Никогда, ни одной секунды он не пожалел о том выборе. Армения – его Родина.
Я так благодарна дяде Мише, что он не остался в Москве. Потому что мой папа в это время уже летел в Ереван – к новому месту службы. Их обоих уже ждали ордера на квартиры в одном подъезде: у дяди Миши на втором этаже, а у нас – на третьем. Иначе мы с Мариной никогда бы не встретились!
– Миша! Да отпусти ты Розу хоть на секунду! – просила мама. – У нас женский разговор!
Рука Миши в это время слегка поглаживала шею Розы, там, где шелковые кудри выбивались из тщательной прически с шиньоном.
Майор Теймуразян прославился не только отличной службой на благо Родины (а его знал весь Закавказский военный округ, у меня есть доказательства, расскажу как-нибудь в другой раз), но и талантом тамады. Многочисленные родственники, друзья и сослуживцы хотели видеть на своих свадьбах, именинах и крестинах только Михаила Геворковича и никого другого.
Только уважаемый товарищ Теймуразян знал, как надо напоить гостей и превратить празднество в нескончаемое веселье, после которого все обязательно скажут: «Ах, какую свадьбу Ашот-джан дочке отгрохал! В жизни столько не веселились!»
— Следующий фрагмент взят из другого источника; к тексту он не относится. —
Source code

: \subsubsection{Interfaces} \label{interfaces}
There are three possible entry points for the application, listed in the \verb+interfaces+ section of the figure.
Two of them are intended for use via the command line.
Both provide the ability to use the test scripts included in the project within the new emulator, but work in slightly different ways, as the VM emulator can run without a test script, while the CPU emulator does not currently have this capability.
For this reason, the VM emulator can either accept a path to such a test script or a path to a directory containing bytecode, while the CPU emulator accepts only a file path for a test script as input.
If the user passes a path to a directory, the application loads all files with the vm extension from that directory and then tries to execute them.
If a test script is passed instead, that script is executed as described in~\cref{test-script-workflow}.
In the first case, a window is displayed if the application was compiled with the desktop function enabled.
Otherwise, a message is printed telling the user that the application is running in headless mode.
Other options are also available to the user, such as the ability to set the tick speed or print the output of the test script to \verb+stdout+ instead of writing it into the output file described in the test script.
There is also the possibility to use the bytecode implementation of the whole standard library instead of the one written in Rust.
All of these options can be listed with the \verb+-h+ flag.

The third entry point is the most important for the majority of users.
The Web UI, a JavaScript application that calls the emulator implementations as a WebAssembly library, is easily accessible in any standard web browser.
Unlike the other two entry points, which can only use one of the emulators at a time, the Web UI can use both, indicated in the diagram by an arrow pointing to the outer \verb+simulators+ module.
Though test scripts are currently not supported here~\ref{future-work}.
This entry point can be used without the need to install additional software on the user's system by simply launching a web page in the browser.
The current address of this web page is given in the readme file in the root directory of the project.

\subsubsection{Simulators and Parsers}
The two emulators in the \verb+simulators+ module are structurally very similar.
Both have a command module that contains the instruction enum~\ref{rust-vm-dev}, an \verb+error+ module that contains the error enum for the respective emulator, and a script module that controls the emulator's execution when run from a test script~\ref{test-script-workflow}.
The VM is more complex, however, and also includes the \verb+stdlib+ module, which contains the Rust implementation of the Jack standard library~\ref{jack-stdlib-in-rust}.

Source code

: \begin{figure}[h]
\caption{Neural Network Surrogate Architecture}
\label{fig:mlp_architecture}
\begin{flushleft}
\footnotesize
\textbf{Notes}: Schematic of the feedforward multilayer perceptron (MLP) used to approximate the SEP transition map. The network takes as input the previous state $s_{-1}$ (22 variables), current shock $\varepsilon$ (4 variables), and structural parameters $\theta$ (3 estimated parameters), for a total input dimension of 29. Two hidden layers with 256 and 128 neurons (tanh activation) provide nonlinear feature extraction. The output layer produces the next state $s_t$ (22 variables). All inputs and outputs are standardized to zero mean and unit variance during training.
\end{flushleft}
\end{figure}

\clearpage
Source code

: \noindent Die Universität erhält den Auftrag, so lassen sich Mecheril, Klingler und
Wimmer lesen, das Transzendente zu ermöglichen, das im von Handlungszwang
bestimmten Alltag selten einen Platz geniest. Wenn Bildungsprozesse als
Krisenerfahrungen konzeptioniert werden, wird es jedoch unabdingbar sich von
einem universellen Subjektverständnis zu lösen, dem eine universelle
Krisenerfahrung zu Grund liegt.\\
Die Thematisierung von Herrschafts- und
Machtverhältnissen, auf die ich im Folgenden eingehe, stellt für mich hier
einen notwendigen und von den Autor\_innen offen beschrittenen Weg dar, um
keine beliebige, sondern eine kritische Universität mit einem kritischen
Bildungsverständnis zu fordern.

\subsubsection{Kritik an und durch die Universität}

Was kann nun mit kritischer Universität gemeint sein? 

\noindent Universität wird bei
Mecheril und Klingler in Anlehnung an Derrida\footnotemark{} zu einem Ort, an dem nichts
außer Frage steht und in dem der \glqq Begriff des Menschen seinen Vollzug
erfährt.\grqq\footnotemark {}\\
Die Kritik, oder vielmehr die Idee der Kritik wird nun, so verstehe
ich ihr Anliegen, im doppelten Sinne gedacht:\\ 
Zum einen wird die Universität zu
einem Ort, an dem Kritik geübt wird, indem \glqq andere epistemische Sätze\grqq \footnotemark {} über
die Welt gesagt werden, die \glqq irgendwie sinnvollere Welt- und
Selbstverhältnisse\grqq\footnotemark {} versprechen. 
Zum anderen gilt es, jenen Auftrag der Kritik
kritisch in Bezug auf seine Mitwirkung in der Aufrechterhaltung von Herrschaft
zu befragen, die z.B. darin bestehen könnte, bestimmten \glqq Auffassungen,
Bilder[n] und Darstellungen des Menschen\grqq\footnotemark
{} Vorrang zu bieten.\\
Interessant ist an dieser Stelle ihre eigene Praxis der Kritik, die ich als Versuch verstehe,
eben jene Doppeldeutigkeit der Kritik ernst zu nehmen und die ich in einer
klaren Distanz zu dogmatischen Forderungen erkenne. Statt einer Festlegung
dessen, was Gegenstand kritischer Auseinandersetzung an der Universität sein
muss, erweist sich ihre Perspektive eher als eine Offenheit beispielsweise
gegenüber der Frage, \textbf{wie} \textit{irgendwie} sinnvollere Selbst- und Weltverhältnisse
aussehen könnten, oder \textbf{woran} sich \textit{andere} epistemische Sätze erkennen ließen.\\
Миша знал миллион тостов, и каждый начинался издалека: от скромных красавиц с глазами ланей и тугими косами, от коварных князей и бедных юношей на горячих скакунах. Он стоял перед длинными столами, ломящимися от армянского гостеприимства, в одной руке высоко держал бокал, другая неизменно лежала на плече жены. Он говорил, пел, снова говорил, называя всех гостей по именам: его знал весь город, и он знал всех, затем, провозгласив тост, залпом осушал бокал! Гости вскакивали, подхватывали эстафету, выпивали вино, водку, коньяк, обнимались и не замечали, как кривилось лицо Миши и какие гневные взгляды он бросал на Розу: «Как ты посмела, женщина?!»
А она нежно улыбалась ему в ответ и качала головой: «Не злись, любимый, ты мне завтра спасибо скажешь». И, не обращая внимания на протесты Миши, выражавшиеся в особом пожатии ее плеча, стоило мужу отвлечься на секунду, как фокусник-иллюзионист, ловко подменяла бокал с вином или рюмку с водкой на сок или минеральную воду. А вокруг все восхищались: «Настоящий джигит Миша-джан! Столько пить и не пьянеть!»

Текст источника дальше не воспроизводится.